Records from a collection
○ ○ ○ ○ ○ ○ ○
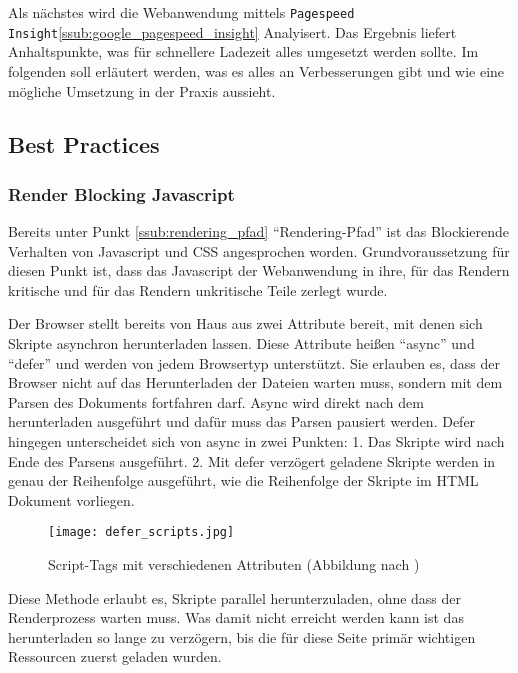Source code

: 		Als nächstes wird die Webanwendung mittels \texttt{Pagespeed Insight}\ref{ssub:google_pagespeed_insight} Analyisert. Das Ergebnis liefert Anhaltspunkte, was für schnellere Ladezeit alles umgesetzt werden sollte. Im folgenden soll erläutert werden, was es alles an Verbesserungen gibt und wie eine mögliche Umsetzung in der Praxis aussieht.

		\pagebreak
		
		\subsection{Best Practices}
		\label{sub:best_practices}
		
			\subsubsection{Render Blocking Javascript} %
			\label{ssub:render_blocking_javascript}
				Bereits unter Punkt \ref{ssub:rendering_pfad} "`Rendering-Pfad"' ist das Blockierende Verhalten von Javascript und CSS angesprochen worden. Grundvoraussetzung für diesen Punkt ist, dass das Javascript der Webanwendung in ihre, für das Rendern kritische und für das Rendern unkritische Teile zerlegt wurde. 

				Der Browser stellt bereits von Haus aus zwei Attribute bereit, mit denen sich Skripte asynchron herunterladen lassen. Diese Attribute heißen "`async"' und "`defer"' und werden von jedem Browsertyp unterstützt.\autocite{canIuse} Sie erlauben es, dass der Browser nicht auf das Herunterladen der Dateien warten muss, sondern mit dem Parsen des Dokuments fortfahren darf. Async wird direkt nach dem herunterladen ausgeführt und dafür muss das Parsen pausiert werden. Defer hingegen unterscheidet sich von async in zwei Punkten: 1. Das Skripte wird nach Ende des Parsens ausgeführt. 2. Mit defer verzögert geladene Skripte werden in genau der Reihenfolge ausgeführt, wie die Reihenfolge der Skripte im HTML Dokument vorliegen.
				
				\begin{figure}[htbp]
					\begin{center}
						\texttt{[image: defer\_scripts.jpg]}
						\caption{Script-Tags mit verschiedenen Attributen (Abbildung nach \autocite{growing})}
						\label{fig:defer_scripts}
					\end{center}
				\end{figure}

				Diese Methode erlaubt es, Skripte parallel herunterzuladen, ohne dass der Renderprozess warten muss. Was damit nicht erreicht werden kann ist das herunterladen so lange zu verzögern, bis die für diese Seite primär wichtigen Ressourcen zuerst geladen wurden.\\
○ ○ ○ ○ ○ ○ ○
* _Exercise_:
Exactly as written above, print every record, and keep the pictures out.

* _Written solution_:
Source code

: 		Als nächstes wird die Webanwendung mittels \texttt{Pagespeed Insight}\ref{ssub:google_pagespeed_insight} Analyisert. Das Ergebnis liefert Anhaltspunkte, was für schnellere Ladezeit alles umgesetzt werden sollte. Im folgenden soll erläutert werden, was es alles an Verbesserungen gibt und wie eine mögliche Umsetzung in der Praxis aussieht.

		\pagebreak
		
		\subsection{Best Practices}
		\label{sub:best_practices}
		
			\subsubsection{Render Blocking Javascript} %
			\label{ssub:render_blocking_javascript}
				Bereits unter Punkt \ref{ssub:rendering_pfad} "`Rendering-Pfad"' ist das Blockierende Verhalten von Javascript und CSS angesprochen worden. Grundvoraussetzung für diesen Punkt ist, dass das Javascript der Webanwendung in ihre, für das Rendern kritische und für das Rendern unkritische Teile zerlegt wurde. 

				Der Browser stellt bereits von Haus aus zwei Attribute bereit, mit denen sich Skripte asynchron herunterladen lassen. Diese Attribute heißen "`async"' und "`defer"' und werden von jedem Browsertyp unterstützt.\autocite{canIuse} Sie erlauben es, dass der Browser nicht auf das Herunterladen der Dateien warten muss, sondern mit dem Parsen des Dokuments fortfahren darf. Async wird direkt nach dem herunterladen ausgeführt und dafür muss das Parsen pausiert werden. Defer hingegen unterscheidet sich von async in zwei Punkten: 1. Das Skripte wird nach Ende des Parsens ausgeführt. 2. Mit defer verzögert geladene Skripte werden in genau der Reihenfolge ausgeführt, wie die Reihenfolge der Skripte im HTML Dokument vorliegen.
				
				\begin{figure}[htbp]
					\begin{center}
						\texttt{[image: defer\_scripts.jpg]}
						\caption{Script-Tags mit verschiedenen Attributen (Abbildung nach \autocite{growing})}
						\label{fig:defer_scripts}
					\end{center}
				\end{figure}

				Diese Methode erlaubt es, Skripte parallel herunterzuladen, ohne dass der Renderprozess warten muss. Was damit nicht erreicht werden kann ist das herunterladen so lange zu verzögern, bis die für diese Seite primär wichtigen Ressourcen zuerst geladen wurden.\\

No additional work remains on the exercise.